Position: 35°10’37.9″N 106°27’59.9″W
Besides a penguin and a current, Alexander von Humboldt gave the world the Naturgemälde, a theory of ecology based on altitudes. Over five years, Humboldt and his buddy Aimé Bonpland explored and measured every square centimetre of South America they could. They floated the Orinoco and scaled the heights of the volcano Chimborazo in the Andes.
Humboldt’s ‘Paintings of Nature’ concept precipitated out of his fastidious data gathering. Temperature, moisture, pressure, and a passel of moxie led him to the conclusion that plants thrive in biomes controlled by their surroundings and the elements. That the same plants can be found all over the world in similar climatic[1] conditions supported his idea that Earth’s resources are intertwined with the riches of nature spread across the planet. He also realised, 224 years ago, that humans were similarly enmeshed in a vast system that they could bend to their will. Thanks to Alex and Aimé, climate change is not a new concept.
Winds
The Sandia Mountains’ biome is dry and dusty, so imagine our wonder at how green things have become recently. Spring in the Mountain West comes in like a lion and, like an escaped convict, heads out on the lam. Temperatures in the past couple of weeks have seesawed from freezing to the mid-70s (F). Three days of rain, snow and 30 knot winds last week demanded we keep an eye on the rickety backyard fence to make sure it remained upright, lest Bodhi escape or the coyotes come calling. It’s nothing that a drill and some three-inch deck screws can’t fix, but those thin planks are all that stand between us and the raw, naked wilderness behind the house.

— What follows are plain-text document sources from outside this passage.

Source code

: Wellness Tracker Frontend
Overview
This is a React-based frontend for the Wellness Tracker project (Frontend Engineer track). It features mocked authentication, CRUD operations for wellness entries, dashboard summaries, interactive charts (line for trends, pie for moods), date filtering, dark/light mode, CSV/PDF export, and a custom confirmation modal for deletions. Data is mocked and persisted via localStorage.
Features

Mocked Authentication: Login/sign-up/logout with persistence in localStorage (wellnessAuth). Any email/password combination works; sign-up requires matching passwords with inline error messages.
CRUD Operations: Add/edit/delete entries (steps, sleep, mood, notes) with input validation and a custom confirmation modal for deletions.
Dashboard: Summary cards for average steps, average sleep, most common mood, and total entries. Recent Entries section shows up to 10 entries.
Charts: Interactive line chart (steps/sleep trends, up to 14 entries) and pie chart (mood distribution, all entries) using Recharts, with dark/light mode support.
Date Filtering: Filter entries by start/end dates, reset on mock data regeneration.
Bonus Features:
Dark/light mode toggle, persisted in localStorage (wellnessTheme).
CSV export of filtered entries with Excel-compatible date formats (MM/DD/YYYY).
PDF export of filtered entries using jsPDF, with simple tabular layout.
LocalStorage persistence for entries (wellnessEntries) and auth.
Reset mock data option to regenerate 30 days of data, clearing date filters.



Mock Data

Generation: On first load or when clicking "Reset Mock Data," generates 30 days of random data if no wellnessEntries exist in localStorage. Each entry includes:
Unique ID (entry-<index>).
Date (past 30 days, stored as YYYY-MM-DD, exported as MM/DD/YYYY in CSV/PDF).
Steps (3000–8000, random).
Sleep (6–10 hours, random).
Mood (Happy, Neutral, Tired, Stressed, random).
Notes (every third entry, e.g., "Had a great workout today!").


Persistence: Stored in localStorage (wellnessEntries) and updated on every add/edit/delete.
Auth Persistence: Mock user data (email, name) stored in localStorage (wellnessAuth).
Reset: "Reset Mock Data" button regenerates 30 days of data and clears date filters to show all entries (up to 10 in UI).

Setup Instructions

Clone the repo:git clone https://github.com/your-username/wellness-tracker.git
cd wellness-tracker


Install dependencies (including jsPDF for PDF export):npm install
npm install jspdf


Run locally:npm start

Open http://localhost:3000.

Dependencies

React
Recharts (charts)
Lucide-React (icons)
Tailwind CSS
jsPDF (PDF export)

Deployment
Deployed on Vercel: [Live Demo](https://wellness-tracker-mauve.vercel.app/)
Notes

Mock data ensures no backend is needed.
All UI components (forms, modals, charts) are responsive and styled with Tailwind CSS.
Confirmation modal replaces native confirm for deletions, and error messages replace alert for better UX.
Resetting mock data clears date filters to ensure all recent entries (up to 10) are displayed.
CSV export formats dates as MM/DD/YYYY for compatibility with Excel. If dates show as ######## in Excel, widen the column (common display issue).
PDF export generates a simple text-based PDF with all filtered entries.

California, where I worked for many years, turns green in springtime. For about three weeks the dun, rocky hills sprout plants and wildflowers and come alive. New Mexico is similar, but not the same. At least in this neck of the arroyo. Looking up at the steep face of the Sandias, the round, moulded rock faces in the foreground light up with lemon-lime lichens. Below them in the dips and crags, blackened and ashy sagebrushes are slowly raising their branches with verdant growth. Stands of grey rabbitbrush are coming back to life. The wildflowers haven’t blossomed quite yet, but there is enough pollen around to believe it won’t take long before they do.
Prickly
Off in the distance, landscape trees, too far away to identify, are filling in brightly. Further out, the long ribbon of cottonwoods fringing the Rio Grande are busy pushing last season’s brown, desiccated leafy remnants from their twigs with a sense of urgency. It’s too early for prickly pears, but their paddle-flat cacti are looking swell. It should be a good season for the mule deer. And any natural-food-gatherers wandering through the hills in September or October.
Photos
About halfway up the little arroyo we follow to get to the main wilderness trail is a large bush mobbed by little black moths, no doubt eating every fresh sprig the plant can muster. Of course, by the time I get my camera ready they’ve flown in every direction other than where my lens is pointed. But in their spirit, here are a few photos of spring in the high desert.
[1] Arguably, pre-Humboldtian science can be described as ante-climatic and everything since anti-climactic.